Critique | Livres

[Le livre de la semaine] Consumés, de David Cronenberg

David Cronenberg © Nicolas Guerin/Conto
Jean-François Pluijgers
Jean-François Pluijgers Journaliste cinéma

ROMAN | Cronenberg signe un premier roman à l’image de son cinéma, mêlant sexe, technologie, philosophie, consumérisme et autres, dans une intrigue hallucinante.

Cinéaste majeur, David Cronenberg n’a jamais fait mystère de ses connivences littéraires, et son oeuvre est pavée d’adaptations brillantes de Stephen King (The Dead Zone), William S. Burroughs (The Naked Lunch), J.G. Ballard (Crash) ou autre Don DeLillo (Cosmopolis). De là à ce que le réalisateur canadien ne contracte le virus de l’écriture, il n’y avait donc qu’un pas, franchi aujourd’hui avec Consumés, un premier roman à l’image du meilleur de son cinéma, audacieux et déroutant.

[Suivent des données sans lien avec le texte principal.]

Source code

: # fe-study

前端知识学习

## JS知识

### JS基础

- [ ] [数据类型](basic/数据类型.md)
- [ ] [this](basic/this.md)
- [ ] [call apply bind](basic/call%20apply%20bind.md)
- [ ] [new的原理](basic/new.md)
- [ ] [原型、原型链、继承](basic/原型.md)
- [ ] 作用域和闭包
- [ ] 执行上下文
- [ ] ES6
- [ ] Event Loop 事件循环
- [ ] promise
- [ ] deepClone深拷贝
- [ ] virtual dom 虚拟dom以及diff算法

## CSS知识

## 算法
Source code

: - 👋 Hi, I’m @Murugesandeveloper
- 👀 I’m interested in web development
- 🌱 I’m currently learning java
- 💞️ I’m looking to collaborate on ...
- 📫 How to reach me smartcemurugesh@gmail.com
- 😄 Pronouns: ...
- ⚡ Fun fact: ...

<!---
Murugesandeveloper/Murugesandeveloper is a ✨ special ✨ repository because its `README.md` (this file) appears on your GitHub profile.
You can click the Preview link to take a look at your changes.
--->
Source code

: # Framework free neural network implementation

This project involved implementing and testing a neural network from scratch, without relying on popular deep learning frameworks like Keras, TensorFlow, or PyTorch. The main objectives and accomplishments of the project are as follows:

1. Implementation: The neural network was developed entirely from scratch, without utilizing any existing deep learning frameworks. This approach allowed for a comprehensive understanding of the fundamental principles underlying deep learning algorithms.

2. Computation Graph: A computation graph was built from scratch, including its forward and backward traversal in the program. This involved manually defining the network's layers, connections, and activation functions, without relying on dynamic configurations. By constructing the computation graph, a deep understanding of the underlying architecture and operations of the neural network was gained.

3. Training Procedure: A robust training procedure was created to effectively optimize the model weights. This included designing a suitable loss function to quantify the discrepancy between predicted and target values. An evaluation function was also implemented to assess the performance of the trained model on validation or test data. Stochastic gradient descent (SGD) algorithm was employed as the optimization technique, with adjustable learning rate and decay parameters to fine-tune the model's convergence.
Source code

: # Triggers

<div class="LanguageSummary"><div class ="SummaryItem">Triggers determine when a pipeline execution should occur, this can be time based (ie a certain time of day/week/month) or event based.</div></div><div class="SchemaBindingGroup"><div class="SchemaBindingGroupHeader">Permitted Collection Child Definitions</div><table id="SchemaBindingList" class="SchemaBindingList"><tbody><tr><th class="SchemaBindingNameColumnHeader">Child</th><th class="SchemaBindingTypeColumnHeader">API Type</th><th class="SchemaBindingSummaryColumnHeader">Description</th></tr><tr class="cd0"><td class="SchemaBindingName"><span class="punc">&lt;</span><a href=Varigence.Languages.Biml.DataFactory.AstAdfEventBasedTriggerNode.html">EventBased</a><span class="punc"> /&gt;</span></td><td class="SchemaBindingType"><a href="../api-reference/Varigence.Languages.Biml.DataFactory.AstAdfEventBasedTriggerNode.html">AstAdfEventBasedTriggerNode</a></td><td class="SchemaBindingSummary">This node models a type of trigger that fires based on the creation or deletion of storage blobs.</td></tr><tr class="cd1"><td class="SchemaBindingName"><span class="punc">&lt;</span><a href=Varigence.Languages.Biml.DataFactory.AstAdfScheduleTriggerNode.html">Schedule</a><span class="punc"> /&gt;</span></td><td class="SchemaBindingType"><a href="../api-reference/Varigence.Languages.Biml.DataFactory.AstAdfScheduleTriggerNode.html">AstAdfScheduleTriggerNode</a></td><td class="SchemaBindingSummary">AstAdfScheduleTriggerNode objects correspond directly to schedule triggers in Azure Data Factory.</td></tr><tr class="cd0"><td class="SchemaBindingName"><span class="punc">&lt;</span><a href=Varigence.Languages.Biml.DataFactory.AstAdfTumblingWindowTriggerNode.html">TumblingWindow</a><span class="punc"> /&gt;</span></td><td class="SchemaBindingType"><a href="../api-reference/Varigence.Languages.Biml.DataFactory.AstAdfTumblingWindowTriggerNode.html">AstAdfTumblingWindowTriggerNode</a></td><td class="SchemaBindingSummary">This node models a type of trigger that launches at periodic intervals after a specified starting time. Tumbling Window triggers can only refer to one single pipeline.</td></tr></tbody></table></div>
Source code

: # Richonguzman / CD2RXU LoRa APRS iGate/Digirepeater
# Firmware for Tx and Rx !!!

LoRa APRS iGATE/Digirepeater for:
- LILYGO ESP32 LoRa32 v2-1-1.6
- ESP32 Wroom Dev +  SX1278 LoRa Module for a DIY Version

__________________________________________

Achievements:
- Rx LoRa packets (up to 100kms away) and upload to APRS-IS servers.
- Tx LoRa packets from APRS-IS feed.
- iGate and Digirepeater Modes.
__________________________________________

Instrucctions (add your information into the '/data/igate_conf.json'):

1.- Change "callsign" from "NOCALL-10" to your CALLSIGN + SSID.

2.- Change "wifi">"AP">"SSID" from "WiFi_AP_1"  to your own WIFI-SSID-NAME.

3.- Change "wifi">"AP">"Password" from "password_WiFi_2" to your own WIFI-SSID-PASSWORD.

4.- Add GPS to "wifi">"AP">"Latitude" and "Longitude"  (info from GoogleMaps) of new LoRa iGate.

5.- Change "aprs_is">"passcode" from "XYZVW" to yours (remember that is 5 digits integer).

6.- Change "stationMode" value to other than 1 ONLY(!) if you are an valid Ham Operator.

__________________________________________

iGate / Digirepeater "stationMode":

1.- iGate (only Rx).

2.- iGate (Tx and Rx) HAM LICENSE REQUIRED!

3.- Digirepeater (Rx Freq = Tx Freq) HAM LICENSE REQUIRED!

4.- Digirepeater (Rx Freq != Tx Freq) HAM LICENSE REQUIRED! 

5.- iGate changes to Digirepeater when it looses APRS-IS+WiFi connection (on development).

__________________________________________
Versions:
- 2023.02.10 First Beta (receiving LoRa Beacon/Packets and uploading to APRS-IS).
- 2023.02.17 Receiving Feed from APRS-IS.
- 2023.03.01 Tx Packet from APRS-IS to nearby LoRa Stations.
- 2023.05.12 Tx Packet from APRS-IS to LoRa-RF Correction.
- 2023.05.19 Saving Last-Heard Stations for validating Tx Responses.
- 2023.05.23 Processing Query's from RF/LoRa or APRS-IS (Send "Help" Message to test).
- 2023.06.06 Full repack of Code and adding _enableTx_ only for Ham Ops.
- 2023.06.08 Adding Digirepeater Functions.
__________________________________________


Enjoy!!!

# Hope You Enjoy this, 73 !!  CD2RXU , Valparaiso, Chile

[Le livre de la semaine] Consumés, de David Cronenberg

Epousant la forme d’une double enquête, le récit suit alternativement Naomi Seberg et Nathan Math, un couple de photojournalistes à sensation arpentant le globe séparément en quête d’histoires sordides -bien dans l’air d’un temps voyeuriste comme hyperconnecté et désincarné. Démarche qui emmène la jeune femme à Paris, où Célestine Arosteguy, une philosophe dans la soixantaine, a été sauvagement assassinée, son mari Aristide ayant disparu dans la nature, suspecté de faits de cannibalisme sur le corps de la défunte. Cela, alors même que Nathan débarque à Budapest afin d’effectuer un reportage sur un médecin à la réputation et aux pratiques sulfureuses, circonstances qui le conduiront à attraper la « maladie de Roiphe » en couchant avec l’une de ses patientes. Et l’intrigue de se déployer ensuite entre Tokyo et Toronto, suivant une structure dont les lignes ne s’éloigneraient que pour mieux converger.

Travail au corps

« Elle était tellement convaincante dans l’invention des détails de son mal et de la conspiration qui l’entourait qu’il revêtait une substantialité impérieuse, comme lorsqu’on se retrouve englouti dans la réalité d’un roman brillamment écrit ou d’un film charismatique », écrit David Cronenberg, et Consumés est l’un de ces romans-mondes par lesquels le lecteur se trouve absorbé, sans que ce cocon n’ait rien de rassurant pour le coup. Comme en prolongement de son oeuvre cinématographique, l’auteur y donne forme à ses obsessions, travaillant, au confluent du sexe et d’une technologie omniprésente, des corps métaphoriques ou malades; convoquant une philosophie du consumérisme dont l’expression ultime pourrait être le cannibalisme; oscillant entre fétichisme maniaque et digressions inattendues (dont l’une débouche sur la prison de Saint-Gilles); citant Beauvoir et Sartre comme Psycho; faisant encore rimer romantisme et conspirationnisme; agrémentant ses descriptions d’une précision clinique de ce qu’il faut d’ironie mordante, et l’on en passe, tous traits singuliers distillés au gré d’une intrigue hallucinée à l’étrangeté aussi (ir)réelle que visionnaire. Du pur Cronenberg donc, l’auteur d’eXistenZ et autres Faux-semblants signant là un essai on ne peut plus concluant, un roman foisonnant qui, s’il a le don de déstabiliser, laisse plus sûrement encore fasciné.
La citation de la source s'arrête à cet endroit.